17 Respondent argues that Alabama's method of jury selection would make the extension of Batson to gender particularly burdensome. In Alabama, the "struck jury" system is employed, a system which requires litigants to strike alternately until 12 persons remain, who then constitute the jury. See Ala. Rule Civ. Proc. 47 (1990). Respondent suggests that, in some cases at least, it is necessary under this system to continue striking persons from the venire after the litigants no longer have an articulable reason for doing so. As a result, respondent contends, some litigants may be unable to come up with gender neutral explanations for their strikes.
We find it worthy of note that Alabama has managed to maintain its struck jury system even after the ruling in Batson, despite the fact that there are counties in Alabama that are predominately African American. In those counties, it presumably would be as difficult to come up with race neutral explanations for peremptory strikes as it would be to advance gender neutral explanations. No doubt the voir dire process aids litigants in their ability to articulate race neutral explanations for their peremptory challenges. The same should be true for gender. Regardless, a State's choice of jury selection methods cannot insulate it from the strictures of the Equal Protection Clause.

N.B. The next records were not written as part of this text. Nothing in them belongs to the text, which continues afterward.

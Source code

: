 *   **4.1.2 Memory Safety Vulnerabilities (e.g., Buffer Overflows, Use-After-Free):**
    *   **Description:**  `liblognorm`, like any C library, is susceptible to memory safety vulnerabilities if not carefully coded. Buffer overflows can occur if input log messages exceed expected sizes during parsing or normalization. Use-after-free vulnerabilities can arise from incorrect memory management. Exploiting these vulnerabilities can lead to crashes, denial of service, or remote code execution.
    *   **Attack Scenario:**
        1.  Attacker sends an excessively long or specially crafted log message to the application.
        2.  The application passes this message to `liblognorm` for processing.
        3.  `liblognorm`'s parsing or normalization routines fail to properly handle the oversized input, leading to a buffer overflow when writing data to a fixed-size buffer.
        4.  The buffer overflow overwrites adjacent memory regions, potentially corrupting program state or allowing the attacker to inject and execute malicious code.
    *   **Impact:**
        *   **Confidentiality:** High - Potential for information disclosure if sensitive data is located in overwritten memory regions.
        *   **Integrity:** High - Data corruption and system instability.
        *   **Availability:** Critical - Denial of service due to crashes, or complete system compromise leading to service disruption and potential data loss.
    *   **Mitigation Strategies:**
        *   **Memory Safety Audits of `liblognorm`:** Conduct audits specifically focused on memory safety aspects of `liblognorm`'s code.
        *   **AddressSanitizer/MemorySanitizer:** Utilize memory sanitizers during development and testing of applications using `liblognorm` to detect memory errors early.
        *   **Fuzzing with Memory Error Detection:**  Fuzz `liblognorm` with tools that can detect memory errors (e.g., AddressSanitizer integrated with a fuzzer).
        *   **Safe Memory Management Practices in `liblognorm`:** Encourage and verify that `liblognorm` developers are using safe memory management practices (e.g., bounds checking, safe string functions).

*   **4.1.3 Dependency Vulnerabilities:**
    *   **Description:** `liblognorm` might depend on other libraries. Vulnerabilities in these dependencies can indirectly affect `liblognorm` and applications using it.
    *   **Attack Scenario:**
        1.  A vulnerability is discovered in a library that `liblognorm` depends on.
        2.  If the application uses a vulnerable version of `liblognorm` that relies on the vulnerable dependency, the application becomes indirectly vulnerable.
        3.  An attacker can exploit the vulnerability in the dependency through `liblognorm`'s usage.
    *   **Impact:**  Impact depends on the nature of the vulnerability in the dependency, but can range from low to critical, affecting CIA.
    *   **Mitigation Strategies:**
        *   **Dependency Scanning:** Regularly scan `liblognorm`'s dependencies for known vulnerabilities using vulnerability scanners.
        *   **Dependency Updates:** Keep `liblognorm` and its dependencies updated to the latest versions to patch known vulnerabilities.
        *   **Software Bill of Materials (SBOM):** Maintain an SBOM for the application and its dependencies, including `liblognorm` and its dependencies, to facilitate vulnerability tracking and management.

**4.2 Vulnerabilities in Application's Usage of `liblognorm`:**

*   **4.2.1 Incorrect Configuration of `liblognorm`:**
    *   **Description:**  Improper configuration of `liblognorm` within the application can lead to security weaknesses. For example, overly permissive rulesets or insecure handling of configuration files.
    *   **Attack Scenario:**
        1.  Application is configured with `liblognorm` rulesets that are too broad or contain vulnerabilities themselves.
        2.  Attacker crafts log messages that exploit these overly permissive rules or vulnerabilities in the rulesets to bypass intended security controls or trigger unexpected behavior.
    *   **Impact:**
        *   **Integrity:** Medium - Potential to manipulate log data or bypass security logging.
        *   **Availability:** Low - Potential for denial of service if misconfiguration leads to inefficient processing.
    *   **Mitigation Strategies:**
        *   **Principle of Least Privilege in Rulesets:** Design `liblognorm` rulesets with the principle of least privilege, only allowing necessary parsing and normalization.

Alabama is free to adopt whatever jury selection procedures it chooses so long as they do not violate the Constitution.
18 The temptation to use gender as a pretext for racial discrimination may explain why the majority of the lower court decisions extending Batson to gender involve the use of peremptory challenges to remove minority women. All four of the gender based peremptory cases to reach the federal courts of appeals and cited in n. 1, supra, involved the striking of minority women.
19 This Court almost a half century ago stated:
"The American tradition of trial by jury, considered in connection with either criminal or civil proceedings, necessarily contemplates an impartial jury drawn from a cross section of the community. . . . This does not mean, of course, that every jury must contain representatives of all the economic, social, religious, racial, political and geographical groups of the community; frequently such complete representation would be impossible. But it does mean that prospective jurors shall be selected by court officials without systematic andintentional exclusion of any of these groups. Recognition must be given to the fact that those eligible for jury service are to be found in every stratum of society. Jury competence is an individual rather than a group or class matter. That fact lies at the very heart of the jury system. To disregard it is to open the door to class distinctions and discriminations which are abhorrent to the democratic ideals of trial by jury." Thiel v. Southern Pacific Co., 328 U.S. 217, 220 (1946).